My father waited. The information sank in. “His wife?”
“He got married in prison.”
“To a guy?”
It almost made me smile. “No, to a pen pal.”
“O19;tify"›I ne of those,” my father said with a disgusted nuance. “Celebrity stalkers, but they only like the mass murderers. They’re just as psychotic.”
“He says she’s been trying to help him. Gathering evidence, I suppose.”
He waited. “If it was anybody else I’d say it was a ploy to get a stay of execution, an appeal, or a new trial.”
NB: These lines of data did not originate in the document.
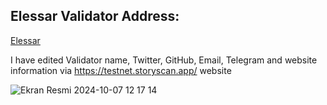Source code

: 
## Elessar Validator Address:
[Elessar](https://testnet.storyscan.app/validators/storyvaloper1enja57p5uhknfynelkkvc64nraeh3hy4p9rxz9)

I have edited Validator name, Twitter, GitHub, Email, Telegram and website information via https://testnet.storyscan.app/ website



![Ekran Resmi 2024-10-07 12 17 14](https://github.com/user-attachments/assets/5138f419-ff6b-401a-96ae-454d3fcbe86f)
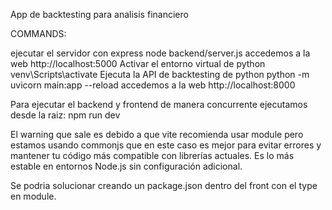 App de backtesting para analisis financiero


COMMANDS:

ejecutar el servidor con express
node backend/server.js
accedemos a la web
http://localhost:5000
Activar el entorno virtual de python
venv\Scripts\activate
Ejecuta la API de backtesting de python
python -m uvicorn main:app --reload
accedemos a la web
http://localhost:8000

Para ejecutar el backend y frontend de manera concurrente ejecutamos desde la raiz:
npm run dev

El warning que sale es debido a que vite recomienda usar module pero estamos usando commonjs que en este caso es mejor
para evitar errores y mantener tu código más compatible con librerías actuales. Es lo más estable en entornos Node.js sin configuración adicional.

Se podria solucionar creando un package.json dentro del front con el type en module.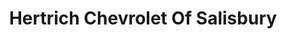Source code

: ---
title: "Hertrich Chevrolet Of Salisbury"
url: /salisbury/hertrich-chevrolet-of-salisbury/
shop: car
---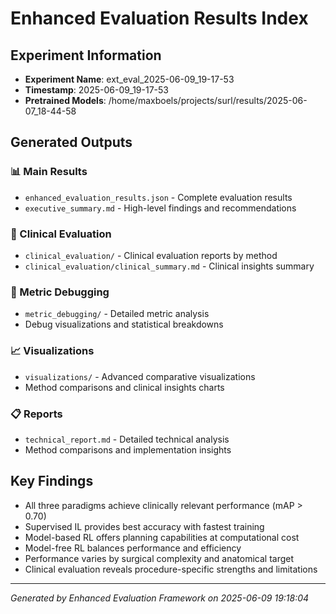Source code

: 
# Enhanced Evaluation Results Index

## Experiment Information
- **Experiment Name**: ext_eval_2025-06-09_19-17-53
- **Timestamp**: 2025-06-09_19-17-53
- **Pretrained Models**: /home/maxboels/projects/surl/results/2025-06-07_18-44-58

## Generated Outputs

### 📊 Main Results
- `enhanced_evaluation_results.json` - Complete evaluation results
- `executive_summary.md` - High-level findings and recommendations

### 🏥 Clinical Evaluation
- `clinical_evaluation/` - Clinical evaluation reports by method
- `clinical_evaluation/clinical_summary.md` - Clinical insights summary

### 🔬 Metric Debugging
- `metric_debugging/` - Detailed metric analysis
- Debug visualizations and statistical breakdowns

### 📈 Visualizations
- `visualizations/` - Advanced comparative visualizations
- Method comparisons and clinical insights charts

### 📋 Reports
- `technical_report.md` - Detailed technical analysis
- Method comparisons and implementation insights

## Key Findings

- All three paradigms achieve clinically relevant performance (mAP > 0.70)
- Supervised IL provides best accuracy with fastest training
- Model-based RL offers planning capabilities at computational cost
- Model-free RL balances performance and efficiency
- Performance varies by surgical complexity and anatomical target
- Clinical evaluation reveals procedure-specific strengths and limitations
        

---
*Generated by Enhanced Evaluation Framework on 2025-06-09 19:18:04*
I shook my head. “He doesn’t want any of that, he says. He just wants me to find out who’s killing these women. He doesn’t even want his own name cleared of that one killing.”
“So why’s he care? Why now?”
“He says it’s because he wasn’t certain if he’d killed the girl or not, but now his wife’s been bringing him information and he knows for sure there’s someone else out there.”
“He’s manipulating you.”
“I get that feeling too, but I can’t see any reason for it.”
“Your brother doesn’t need a reason to do things anymore. Maybe he never did.”
“Does Fingers Brown still sell clean pieces?” I asked.
“Haven’t heard much about him in a while. But I can’t picture him retiring and doing a lot of fishing.”
“Still got the bowling alley?”
“As far as I know. You’re going to pay him a visit?”
“I want to ask him a few questions.”
My old man finished his beer and took another, held the bottle to his chest. “You’ve decided to help Collie?”
“It’s for me. I want to figure out as much as I can about what happened.”
He went to the porch railing, stood against it, and looked at the moon. “Can you let it go?”
“No.”
He was a sensitive and astute man, but I was still surprised that he was able to slice to the heart of the matter.
“You’re not him, Terry.”
I got up and took my place beside him. We watched JFK sniffing around the yard, lumbering across the grass, chasing moths. I said nothing because I had nothing to say.
“I’m sorry I put the call through, son.”
“You were only doing what you had to do.”
“I should’ve let you stay out west on your ranch.”
“It wasn’t my ranch. And it’s all right. I never should’ve left. The last five years were a waste, Dad. I’m sorry I went. I’m sorry I left the family. I never should have gone. It was a mistake to run.”
“Because of Kimmy.”
“Because of everyone.”
He put an arm around me and ruffled my white patch. It was a caricature of what your average American father might do to his son, but I appreciated the effort he was making. I only wished I could make more of one myself.
He whistled and opened the screen door. JFK galloped out of the brush and up the porch stairs, made sure he licked at my hand as he passed, and then rushed into the house.